Standard 1(D) – Misconduct
Standard V(C) – Record Retention indicates that CFA members must develop a method for maintaining records for analysis, recommendations, and actions.
Responsibility to maintain records typically falls upon a firm rather than an individual. That said, each member must keep accurate records that support investment-related communications. These records can be electronic or hard-copy.
Local regulations may specify a timeframe for which a firm must hold specific categories of information. Firms must implement policies to comply with regulations to maintain investment records and client communication. In the absence of local regulation, CFA recommends retaining records for seven years.

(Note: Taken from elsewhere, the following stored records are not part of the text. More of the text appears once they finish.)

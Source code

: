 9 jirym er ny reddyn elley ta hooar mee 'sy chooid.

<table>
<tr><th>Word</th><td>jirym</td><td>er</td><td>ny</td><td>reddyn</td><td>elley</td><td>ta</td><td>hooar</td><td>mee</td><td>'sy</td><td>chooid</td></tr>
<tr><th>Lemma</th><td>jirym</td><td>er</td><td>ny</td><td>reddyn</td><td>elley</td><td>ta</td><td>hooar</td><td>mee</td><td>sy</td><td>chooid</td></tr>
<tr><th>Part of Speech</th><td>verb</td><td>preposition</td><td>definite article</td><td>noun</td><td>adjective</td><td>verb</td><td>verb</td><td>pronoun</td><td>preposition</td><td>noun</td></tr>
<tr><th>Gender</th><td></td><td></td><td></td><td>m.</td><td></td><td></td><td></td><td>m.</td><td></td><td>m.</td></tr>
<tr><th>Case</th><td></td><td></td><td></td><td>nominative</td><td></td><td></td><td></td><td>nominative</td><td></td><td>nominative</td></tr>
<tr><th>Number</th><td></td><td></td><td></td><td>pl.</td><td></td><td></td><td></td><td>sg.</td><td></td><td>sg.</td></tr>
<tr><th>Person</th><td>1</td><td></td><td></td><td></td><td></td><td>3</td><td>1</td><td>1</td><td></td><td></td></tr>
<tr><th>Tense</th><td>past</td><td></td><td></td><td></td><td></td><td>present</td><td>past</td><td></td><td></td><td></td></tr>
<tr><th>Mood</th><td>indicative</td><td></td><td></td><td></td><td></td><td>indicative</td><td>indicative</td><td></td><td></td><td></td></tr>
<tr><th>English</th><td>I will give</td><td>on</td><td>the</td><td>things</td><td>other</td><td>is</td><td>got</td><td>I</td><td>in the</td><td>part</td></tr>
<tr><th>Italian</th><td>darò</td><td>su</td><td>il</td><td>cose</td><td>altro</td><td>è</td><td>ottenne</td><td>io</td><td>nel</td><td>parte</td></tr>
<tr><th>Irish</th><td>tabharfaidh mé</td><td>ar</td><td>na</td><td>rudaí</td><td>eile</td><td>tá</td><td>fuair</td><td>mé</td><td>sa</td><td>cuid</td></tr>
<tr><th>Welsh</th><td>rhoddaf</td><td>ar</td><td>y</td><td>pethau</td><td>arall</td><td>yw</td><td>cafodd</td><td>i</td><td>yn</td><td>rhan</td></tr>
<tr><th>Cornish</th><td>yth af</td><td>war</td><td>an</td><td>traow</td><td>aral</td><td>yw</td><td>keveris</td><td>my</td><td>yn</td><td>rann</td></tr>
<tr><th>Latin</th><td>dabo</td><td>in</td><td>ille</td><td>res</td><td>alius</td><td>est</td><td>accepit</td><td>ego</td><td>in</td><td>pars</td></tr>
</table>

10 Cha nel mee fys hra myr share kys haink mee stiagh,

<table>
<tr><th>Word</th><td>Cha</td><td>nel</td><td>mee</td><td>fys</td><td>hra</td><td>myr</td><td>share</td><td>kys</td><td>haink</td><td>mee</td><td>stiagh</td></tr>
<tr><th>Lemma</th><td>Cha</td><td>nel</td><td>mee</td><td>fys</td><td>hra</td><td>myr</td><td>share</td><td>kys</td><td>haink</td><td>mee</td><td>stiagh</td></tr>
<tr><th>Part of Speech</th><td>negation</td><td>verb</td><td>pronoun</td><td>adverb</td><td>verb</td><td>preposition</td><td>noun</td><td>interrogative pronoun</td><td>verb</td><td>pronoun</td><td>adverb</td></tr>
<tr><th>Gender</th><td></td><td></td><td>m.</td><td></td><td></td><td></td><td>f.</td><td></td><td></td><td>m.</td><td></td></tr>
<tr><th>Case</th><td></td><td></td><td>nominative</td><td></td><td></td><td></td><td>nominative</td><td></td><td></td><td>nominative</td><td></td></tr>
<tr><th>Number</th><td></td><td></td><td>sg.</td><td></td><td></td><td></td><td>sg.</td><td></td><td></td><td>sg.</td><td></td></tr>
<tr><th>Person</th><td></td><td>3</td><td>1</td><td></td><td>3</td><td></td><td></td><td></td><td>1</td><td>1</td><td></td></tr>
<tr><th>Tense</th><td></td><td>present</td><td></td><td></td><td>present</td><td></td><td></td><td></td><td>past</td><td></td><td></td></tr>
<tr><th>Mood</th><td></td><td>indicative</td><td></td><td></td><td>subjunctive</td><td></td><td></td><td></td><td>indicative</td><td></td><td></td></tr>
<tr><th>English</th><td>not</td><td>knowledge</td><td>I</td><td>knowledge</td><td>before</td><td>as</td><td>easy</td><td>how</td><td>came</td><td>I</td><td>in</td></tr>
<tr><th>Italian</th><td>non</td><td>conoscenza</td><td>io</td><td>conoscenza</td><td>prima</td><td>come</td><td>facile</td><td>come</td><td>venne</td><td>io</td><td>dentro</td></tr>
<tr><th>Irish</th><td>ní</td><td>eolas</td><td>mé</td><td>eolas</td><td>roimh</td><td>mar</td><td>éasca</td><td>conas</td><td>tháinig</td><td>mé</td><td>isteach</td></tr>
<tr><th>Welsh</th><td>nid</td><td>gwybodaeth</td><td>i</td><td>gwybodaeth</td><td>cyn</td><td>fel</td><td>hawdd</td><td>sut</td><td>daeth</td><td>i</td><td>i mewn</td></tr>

Although the bulk of responsibility for Standard V(C) – Record Retention falls to a firm, individual members must maintain client records to avoid violating this standard. For example, clients’ IPS, documents related to discussions of risk and limitations, and periodic updates must be retained.
Question
Nigella Reese enjoys lunch with a client whose portfolio she manages. During lunch, Reese recommends to the client that he reduce his stock holding in ABC Enterprises due to loss of patent protection on their most popular product. To comply with Standard V(C) – Record Retention, Reese should do the following when she returns to her office after lunch?
A. Discuss her lunch conversation with her boss.
B. Document the investment recommendation made over lunch with Reese’s client.
C. Identify other clients for whom ABC Enterprises may be a suitable investment.
Solution
The correct answer is B.
Standard V(C) – Record Retention requires that investment professionals maintain record of all investment recommendations and actions. Reese should immediately record details of the recommendations made to her client regarding ABC Enterprises, as well as any client decisions made during their time together.